WORK TO BE COMPLETED -
Reproduce all of the entries below exactly, without a single change.

(Saved entries)
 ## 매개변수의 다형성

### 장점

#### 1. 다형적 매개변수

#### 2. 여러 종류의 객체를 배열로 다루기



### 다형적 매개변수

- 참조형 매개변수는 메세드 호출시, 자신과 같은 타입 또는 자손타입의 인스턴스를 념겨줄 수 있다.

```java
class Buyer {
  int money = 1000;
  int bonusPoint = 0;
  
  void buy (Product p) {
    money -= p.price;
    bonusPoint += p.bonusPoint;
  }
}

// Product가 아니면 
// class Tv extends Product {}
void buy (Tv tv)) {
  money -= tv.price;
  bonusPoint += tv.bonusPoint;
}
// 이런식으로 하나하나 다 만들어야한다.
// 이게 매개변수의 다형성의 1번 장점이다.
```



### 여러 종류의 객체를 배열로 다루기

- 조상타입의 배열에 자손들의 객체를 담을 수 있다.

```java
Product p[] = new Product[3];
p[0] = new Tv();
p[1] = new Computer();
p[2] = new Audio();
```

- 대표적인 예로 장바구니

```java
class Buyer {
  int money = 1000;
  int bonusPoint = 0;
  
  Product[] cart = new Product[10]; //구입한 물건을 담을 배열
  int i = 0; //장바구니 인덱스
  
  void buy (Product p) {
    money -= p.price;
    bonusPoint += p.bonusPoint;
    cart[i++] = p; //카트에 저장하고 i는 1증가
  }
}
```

COMPLETED TASK -
 ## 매개변수의 다형성

### 장점

#### 1. 다형적 매개변수

#### 2. 여러 종류의 객체를 배열로 다루기



### 다형적 매개변수

- 참조형 매개변수는 메세드 호출시, 자신과 같은 타입 또는 자손타입의 인스턴스를 념겨줄 수 있다.

```java
class Buyer {
  int money = 1000;
  int bonusPoint = 0;
  
  void buy (Product p) {
    money -= p.price;
    bonusPoint += p.bonusPoint;
  }
}

// Product가 아니면 
// class Tv extends Product {}
void buy (Tv tv)) {
  money -= tv.price;
  bonusPoint += tv.bonusPoint;
}
// 이런식으로 하나하나 다 만들어야한다.
// 이게 매개변수의 다형성의 1번 장점이다.
```



### 여러 종류의 객체를 배열로 다루기

- 조상타입의 배열에 자손들의 객체를 담을 수 있다.

```java
Product p[] = new Product[3];
p[0] = new Tv();
p[1] = new Computer();
p[2] = new Audio();
```

- 대표적인 예로 장바구니

```java
class Buyer {
  int money = 1000;
  int bonusPoint = 0;
  
  Product[] cart = new Product[10]; //구입한 물건을 담을 배열
  int i = 0; //장바구니 인덱스
  
  void buy (Product p) {
    money -= p.price;
    bonusPoint += p.bonusPoint;
    cart[i++] = p; //카트에 저장하고 i는 1증가
  }
}
```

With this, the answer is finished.